Obama agreed in 2011 to Boehner's demand that spending cuts equal the size of the debt limit increase, but the president says he won't do it again. Republican leaders say such a "clean" debt limit increase Obama wants is a nonstarter.
An immigration overhaul could get lost in the shuffle.
The Senate in June passed a broad bill that would allow millions of immigrants now in the country illegally to stay, work and eventually acquire citizenship. House Republicans reject what they call a special path to citizenship in the Senate bill and favor a piecemeal approach that begins with better securing U.S. borders before excusing most people who entered the country illegally or overstayed their visas from being deported.
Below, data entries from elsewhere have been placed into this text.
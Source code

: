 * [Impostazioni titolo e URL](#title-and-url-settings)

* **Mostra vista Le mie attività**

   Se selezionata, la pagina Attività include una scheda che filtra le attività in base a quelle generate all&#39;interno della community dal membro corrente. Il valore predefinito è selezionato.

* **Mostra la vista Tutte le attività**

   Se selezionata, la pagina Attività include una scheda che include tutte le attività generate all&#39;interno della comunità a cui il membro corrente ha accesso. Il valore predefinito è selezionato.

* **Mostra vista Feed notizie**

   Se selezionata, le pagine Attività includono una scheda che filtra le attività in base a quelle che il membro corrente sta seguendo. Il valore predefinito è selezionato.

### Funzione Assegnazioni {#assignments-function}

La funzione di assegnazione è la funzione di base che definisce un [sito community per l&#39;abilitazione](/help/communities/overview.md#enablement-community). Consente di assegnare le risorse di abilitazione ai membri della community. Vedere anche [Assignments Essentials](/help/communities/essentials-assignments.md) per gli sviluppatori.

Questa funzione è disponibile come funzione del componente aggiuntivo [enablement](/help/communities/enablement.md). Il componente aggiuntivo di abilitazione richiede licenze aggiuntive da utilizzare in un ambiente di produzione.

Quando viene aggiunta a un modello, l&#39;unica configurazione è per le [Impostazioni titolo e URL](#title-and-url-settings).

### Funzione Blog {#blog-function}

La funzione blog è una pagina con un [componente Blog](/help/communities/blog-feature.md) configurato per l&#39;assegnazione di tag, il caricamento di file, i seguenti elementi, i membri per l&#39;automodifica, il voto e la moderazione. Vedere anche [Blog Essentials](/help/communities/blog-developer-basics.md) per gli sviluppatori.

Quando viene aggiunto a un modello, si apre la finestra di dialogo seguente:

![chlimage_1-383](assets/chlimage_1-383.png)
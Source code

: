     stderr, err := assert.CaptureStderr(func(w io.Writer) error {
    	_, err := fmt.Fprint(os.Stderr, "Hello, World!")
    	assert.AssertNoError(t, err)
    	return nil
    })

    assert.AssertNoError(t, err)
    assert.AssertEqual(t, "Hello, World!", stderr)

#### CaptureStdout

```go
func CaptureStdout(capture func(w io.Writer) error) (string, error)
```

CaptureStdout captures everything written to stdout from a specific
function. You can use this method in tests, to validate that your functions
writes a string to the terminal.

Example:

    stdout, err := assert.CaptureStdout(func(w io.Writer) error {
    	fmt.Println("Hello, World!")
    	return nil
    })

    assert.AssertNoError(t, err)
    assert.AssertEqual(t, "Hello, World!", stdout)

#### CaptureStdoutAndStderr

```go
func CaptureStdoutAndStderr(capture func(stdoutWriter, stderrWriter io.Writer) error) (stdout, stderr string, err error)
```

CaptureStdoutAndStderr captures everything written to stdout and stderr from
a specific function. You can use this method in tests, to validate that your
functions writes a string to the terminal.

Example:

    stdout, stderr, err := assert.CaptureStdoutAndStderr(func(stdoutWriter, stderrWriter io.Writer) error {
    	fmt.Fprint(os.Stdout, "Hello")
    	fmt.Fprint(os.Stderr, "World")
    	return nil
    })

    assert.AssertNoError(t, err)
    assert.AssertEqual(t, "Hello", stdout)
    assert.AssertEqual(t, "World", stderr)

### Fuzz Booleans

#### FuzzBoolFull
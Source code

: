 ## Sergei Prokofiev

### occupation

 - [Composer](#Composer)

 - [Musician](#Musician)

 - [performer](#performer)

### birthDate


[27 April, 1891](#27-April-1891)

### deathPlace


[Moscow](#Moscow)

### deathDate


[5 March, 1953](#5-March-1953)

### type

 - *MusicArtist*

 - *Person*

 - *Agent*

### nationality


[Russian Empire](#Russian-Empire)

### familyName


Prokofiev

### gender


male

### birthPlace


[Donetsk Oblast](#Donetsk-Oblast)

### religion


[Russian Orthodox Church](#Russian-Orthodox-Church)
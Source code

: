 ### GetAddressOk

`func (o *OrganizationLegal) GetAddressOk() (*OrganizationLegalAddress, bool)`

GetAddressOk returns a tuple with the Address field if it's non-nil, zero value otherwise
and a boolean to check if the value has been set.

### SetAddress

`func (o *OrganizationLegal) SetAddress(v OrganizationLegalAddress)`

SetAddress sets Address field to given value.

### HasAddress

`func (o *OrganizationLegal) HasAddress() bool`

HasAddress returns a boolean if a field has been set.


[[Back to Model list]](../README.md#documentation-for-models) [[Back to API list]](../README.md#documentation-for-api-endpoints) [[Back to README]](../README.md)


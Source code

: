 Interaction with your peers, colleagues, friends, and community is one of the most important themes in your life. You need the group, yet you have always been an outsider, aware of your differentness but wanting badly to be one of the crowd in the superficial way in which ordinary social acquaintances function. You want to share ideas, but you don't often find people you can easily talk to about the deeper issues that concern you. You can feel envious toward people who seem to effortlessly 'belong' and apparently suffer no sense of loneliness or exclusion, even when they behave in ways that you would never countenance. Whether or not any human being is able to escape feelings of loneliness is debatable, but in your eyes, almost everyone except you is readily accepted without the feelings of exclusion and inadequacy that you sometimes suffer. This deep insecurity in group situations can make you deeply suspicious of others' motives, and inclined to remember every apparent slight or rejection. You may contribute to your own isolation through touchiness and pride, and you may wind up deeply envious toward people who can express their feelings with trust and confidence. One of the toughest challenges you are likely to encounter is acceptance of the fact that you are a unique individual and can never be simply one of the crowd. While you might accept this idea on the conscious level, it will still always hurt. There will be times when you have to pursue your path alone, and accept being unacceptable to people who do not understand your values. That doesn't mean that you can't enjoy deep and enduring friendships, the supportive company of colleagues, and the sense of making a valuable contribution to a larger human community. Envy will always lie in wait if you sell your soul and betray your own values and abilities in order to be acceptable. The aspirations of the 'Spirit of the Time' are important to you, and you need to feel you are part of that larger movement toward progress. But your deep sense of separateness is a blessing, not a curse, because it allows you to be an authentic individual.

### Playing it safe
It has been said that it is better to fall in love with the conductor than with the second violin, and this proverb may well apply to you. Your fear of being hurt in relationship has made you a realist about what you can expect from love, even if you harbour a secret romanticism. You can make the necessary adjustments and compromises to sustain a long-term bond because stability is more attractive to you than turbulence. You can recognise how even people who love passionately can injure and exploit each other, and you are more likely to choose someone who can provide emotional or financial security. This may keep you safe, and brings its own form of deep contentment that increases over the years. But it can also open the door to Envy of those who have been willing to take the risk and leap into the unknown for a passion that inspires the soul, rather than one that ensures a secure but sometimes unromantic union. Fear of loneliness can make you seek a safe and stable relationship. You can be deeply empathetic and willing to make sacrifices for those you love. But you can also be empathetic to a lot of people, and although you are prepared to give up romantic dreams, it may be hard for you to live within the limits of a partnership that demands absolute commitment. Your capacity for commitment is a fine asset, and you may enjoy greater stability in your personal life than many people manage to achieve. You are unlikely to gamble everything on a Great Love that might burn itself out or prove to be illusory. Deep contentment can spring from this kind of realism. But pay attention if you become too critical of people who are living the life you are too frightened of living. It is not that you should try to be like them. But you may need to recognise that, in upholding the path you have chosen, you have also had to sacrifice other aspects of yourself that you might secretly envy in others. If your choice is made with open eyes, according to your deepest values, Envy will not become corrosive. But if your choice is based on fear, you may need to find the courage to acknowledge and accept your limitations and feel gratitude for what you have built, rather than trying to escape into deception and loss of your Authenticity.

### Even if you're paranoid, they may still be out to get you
Revelations this summer about the National Security Agency's spying prompted demands from some in Congress to rein in the programs; a series of hearings is scheduled. Leaders of the House and Senate intelligence committees face pressure from lawmakers to make changes to NSA surveillance in the longstanding authorization bills.
Lawmakers also are pushing for major changes in how the military handles cases of sexual assault in their ranks. A significant number of lawmakers want to remove commanders from the process of deciding whether serious crimes, including sexual misconduct cases, go to trial.
The Pentagon and some senior lawmakers reject that idea. A showdown is expected later this year when the Senate debates a defense policy bill.
Congress also will have to finish a farm bill before the end of the year if lawmakers want to avert the threat of milk prices doubling for consumers. Most of current farm law expires at the end of September, but its effects won't be felt until the end of the year when dairy supports expire. Without the supports, milk prices are expected to rise.